• EXERCISE DESCRIPTION:
Within the listing below, please copy exactly the lines between the line holding "10° de l'article" and the line holding "- Arrêté du 23 août 2012 (V)", inclusive.

• SUPPLIED INFORMATION:
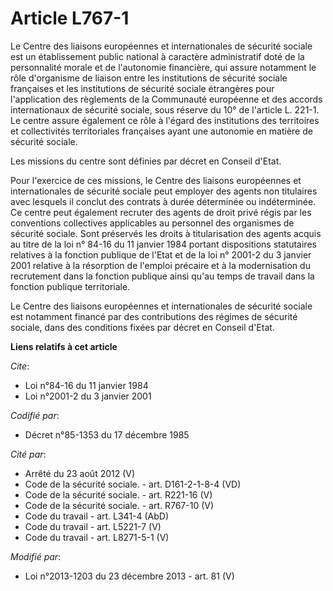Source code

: # Article L767-1

Le Centre des liaisons européennes et internationales de sécurité sociale est un établissement public national à caractère
administratif doté de la personnalité morale et de l'autonomie financière, qui assure notamment le rôle d'organisme de
liaison entre les institutions de sécurité sociale françaises et les institutions de sécurité sociale étrangères pour
l'application des règlements de la Communauté européenne et des accords internationaux de sécurité sociale, sous réserve du
10° de l'article L. 221-1. Le centre assure également ce rôle à l'égard des institutions des territoires et collectivités
territoriales françaises ayant une autonomie en matière de sécurité sociale.

Les missions du centre sont définies par décret en Conseil d'Etat.

Pour l'exercice de ces missions, le Centre des liaisons européennes et internationales de sécurité sociale peut employer des
agents non titulaires avec lesquels il conclut des contrats à durée déterminée ou indéterminée. Ce centre peut également
recruter des agents de droit privé régis par les conventions collectives applicables au personnel des organismes de sécurité
sociale. Sont préservés les droits à titularisation des agents acquis au titre de la loi n° 84-16 du 11 janvier 1984 portant
dispositions statutaires relatives à la fonction publique de l'Etat et de la loi n° 2001-2 du 3 janvier 2001 relative à la
résorption de l'emploi précaire et à la modernisation du recrutement dans la fonction publique ainsi qu'au temps de travail
dans la fonction publique territoriale.

Le Centre des liaisons européennes et internationales de sécurité sociale est notamment financé par des contributions des
régimes de sécurité sociale, dans des conditions fixées par décret en Conseil d'Etat.

**Liens relatifs à cet article**

_Cite_:

  - Loi n°84-16 du 11 janvier 1984
  - Loi n°2001-2 du 3 janvier 2001

_Codifié par_:

  - Décret n°85-1353 du 17 décembre 1985

_Cité par_:

  - Arrêté du 23 août 2012 (V)
  - Code de la sécurité sociale. - art. D161-2-1-8-4 (VD)
  - Code de la sécurité sociale. - art. R221-16 (V)
  - Code de la sécurité sociale. - art. R767-10 (V)
  - Code du travail - art. L341-4 (AbD)
  - Code du travail - art. L5221-7 (V)
  - Code du travail - art. L8271-5-1 (V)

_Modifié par_:

  - Loi n°2013-1203 du 23 décembre 2013 - art. 81 (V)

• WRITTEN RESPONSE:
10° de l'article L. 221-1. Le centre assure également ce rôle à l'égard des institutions des territoires et collectivités
territoriales françaises ayant une autonomie en matière de sécurité sociale.

Les missions du centre sont définies par décret en Conseil d'Etat.

Pour l'exercice de ces missions, le Centre des liaisons européennes et internationales de sécurité sociale peut employer des
agents non titulaires avec lesquels il conclut des contrats à durée déterminée ou indéterminée. Ce centre peut également
recruter des agents de droit privé régis par les conventions collectives applicables au personnel des organismes de sécurité
sociale. Sont préservés les droits à titularisation des agents acquis au titre de la loi n° 84-16 du 11 janvier 1984 portant
dispositions statutaires relatives à la fonction publique de l'Etat et de la loi n° 2001-2 du 3 janvier 2001 relative à la
résorption de l'emploi précaire et à la modernisation du recrutement dans la fonction publique ainsi qu'au temps de travail
dans la fonction publique territoriale.

Le Centre des liaisons européennes et internationales de sécurité sociale est notamment financé par des contributions des
régimes de sécurité sociale, dans des conditions fixées par décret en Conseil d'Etat.

**Liens relatifs à cet article**

_Cite_:

  - Loi n°84-16 du 11 janvier 1984
  - Loi n°2001-2 du 3 janvier 2001

_Codifié par_:

  - Décret n°85-1353 du 17 décembre 1985

_Cité par_:

  - Arrêté du 23 août 2012 (V)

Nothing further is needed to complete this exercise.